Genre: non-fiction, memoir, crime.

In case you don't know, the siege in Waco, Texas occurred in 1993, when the US law enforcement decided that a religious community headed by one David Koresh should face prosecution for certain crimes, including child abuse.  The ATF turned up with armed guards, and after some exchanges of fire (I am not going to say who fired first because I wasn't there and this is a book review, not an article about the siege) there was stalemate between the two sides.  The siege ended six weeks later, when the ATF and FBI mowed the compound down with tanks and let CS gas (the sort that is banned in warfare) into the compound.  As usually happens with this gas, it caught fire.  76 people died, many of them children.  The FBI's version of the story was that Koresh had burned the place down with his friends and family inside it ~ a religious cult style suicide pact, echoing that of Jonestown in the late 1970s.  All the survivors deny this.

The book begins with the end of the siege, in all its horror, then goes back to David Thibodeau's own story, about how he met David Koresh and ended up living with the Branch Davidians at Mount Carmel.   I liked that he is not all-believing about the visions and beliefs of Koresh; at no time did I feel he had been brainwashed by a cult leader, simply that he was a guy who'd always felt a bit of an outsider and was looking for some deeper meaning and somewhere to belong, like many who join these unorthodox religious communities.  He does not seem convinced that Koresh was, as per his own beliefs, the Lamb of the Fifth Seal mentioned in Revelations, but he valued his interpretation of the Scriptures and his teaching, generally.

Thibodeau is also quite open about his mixed feelings regarding Koresh's 'New Light' revelation; as actor Michael Shannon says, in the TV series, when breakaway religious leaders receive revelations from God, they always tend to involve having sex with lots of young women ~ in this case, some underage girls and the wives of the men in the community, while the men themselves were required to remain celibate.  Thibodeau himself comments that the females 'chosen' for the honour of bearing Koresh's children just happened to be the more physically attractive women of the community.  Okay, that's the scurrilous bit.  There were also accusations of child abuse from those outside.  During the siege, some of the children were let out.  Experts who cared for them said that they seemed happy, normal and properly looked after, and showed no signs of abuse whatsoever.  The only crime committed by the Branch Davidians appears to be Koresh's, of having sex with underage girls, but he's dead now, and has been for twenty-five years. 

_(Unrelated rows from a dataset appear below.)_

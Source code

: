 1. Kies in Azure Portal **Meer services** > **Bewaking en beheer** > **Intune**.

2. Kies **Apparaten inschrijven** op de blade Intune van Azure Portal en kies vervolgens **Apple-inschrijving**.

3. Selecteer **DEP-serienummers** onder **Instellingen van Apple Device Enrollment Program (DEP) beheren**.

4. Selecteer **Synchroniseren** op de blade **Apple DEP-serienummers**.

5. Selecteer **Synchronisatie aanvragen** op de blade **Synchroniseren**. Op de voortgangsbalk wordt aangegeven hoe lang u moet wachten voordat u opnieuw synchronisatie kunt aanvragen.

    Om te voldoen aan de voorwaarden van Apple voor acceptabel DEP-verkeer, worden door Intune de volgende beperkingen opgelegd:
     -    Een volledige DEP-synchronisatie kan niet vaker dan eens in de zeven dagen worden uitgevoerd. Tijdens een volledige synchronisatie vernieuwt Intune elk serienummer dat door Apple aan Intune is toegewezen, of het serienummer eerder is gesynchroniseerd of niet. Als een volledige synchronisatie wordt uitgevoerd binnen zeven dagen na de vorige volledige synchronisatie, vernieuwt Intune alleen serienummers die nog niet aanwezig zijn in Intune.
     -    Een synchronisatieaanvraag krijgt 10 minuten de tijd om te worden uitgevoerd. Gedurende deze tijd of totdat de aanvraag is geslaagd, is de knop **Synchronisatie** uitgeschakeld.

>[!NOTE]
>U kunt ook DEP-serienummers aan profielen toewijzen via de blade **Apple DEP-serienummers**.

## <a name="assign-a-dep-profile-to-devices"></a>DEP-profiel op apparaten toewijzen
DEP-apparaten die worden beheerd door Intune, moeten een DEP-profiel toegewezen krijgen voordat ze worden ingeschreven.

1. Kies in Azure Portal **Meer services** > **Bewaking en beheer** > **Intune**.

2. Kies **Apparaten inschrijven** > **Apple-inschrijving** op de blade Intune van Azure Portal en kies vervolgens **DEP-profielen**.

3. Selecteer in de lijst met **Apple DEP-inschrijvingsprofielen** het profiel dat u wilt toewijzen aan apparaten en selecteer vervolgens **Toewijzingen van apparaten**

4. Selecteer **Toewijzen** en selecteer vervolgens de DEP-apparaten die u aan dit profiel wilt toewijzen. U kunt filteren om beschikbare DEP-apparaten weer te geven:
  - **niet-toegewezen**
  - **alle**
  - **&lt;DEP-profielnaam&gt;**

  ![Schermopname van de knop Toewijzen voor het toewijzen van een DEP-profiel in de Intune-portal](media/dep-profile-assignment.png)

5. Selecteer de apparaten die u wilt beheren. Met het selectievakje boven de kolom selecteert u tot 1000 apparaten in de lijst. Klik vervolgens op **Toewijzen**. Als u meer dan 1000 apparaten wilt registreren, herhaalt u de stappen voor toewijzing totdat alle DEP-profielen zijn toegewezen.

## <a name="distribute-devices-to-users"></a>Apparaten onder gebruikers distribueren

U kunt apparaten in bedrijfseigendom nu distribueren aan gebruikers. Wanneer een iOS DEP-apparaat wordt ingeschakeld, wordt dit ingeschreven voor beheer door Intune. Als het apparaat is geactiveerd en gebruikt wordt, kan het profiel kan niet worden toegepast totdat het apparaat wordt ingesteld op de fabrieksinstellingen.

Much of the book is taken up with the siege itself.  After a while the to-ings and fro-ings did feel a bit laboured, though I understand why Thibodeau felt it necessary to include every detail.  When I got to his 'afterwards', when he was a guest on many TV shows and faced criticism from people who wanted only to believe the worst, I was not surprised that he took the opportunity in this book of making sure that everyone knew exactly what happened.  It's a book that needed to be written, but to be honest I did find it a little boring in parts.  Perhaps I shouldn't have watched the TV series, which was spectacularly good, first.  I'm glad I read it, but I think it could have been chopped down in places to make it more compelling; as it was, I found myself skip-reading, whereas if it had been less dense I am sure I would have read all of it.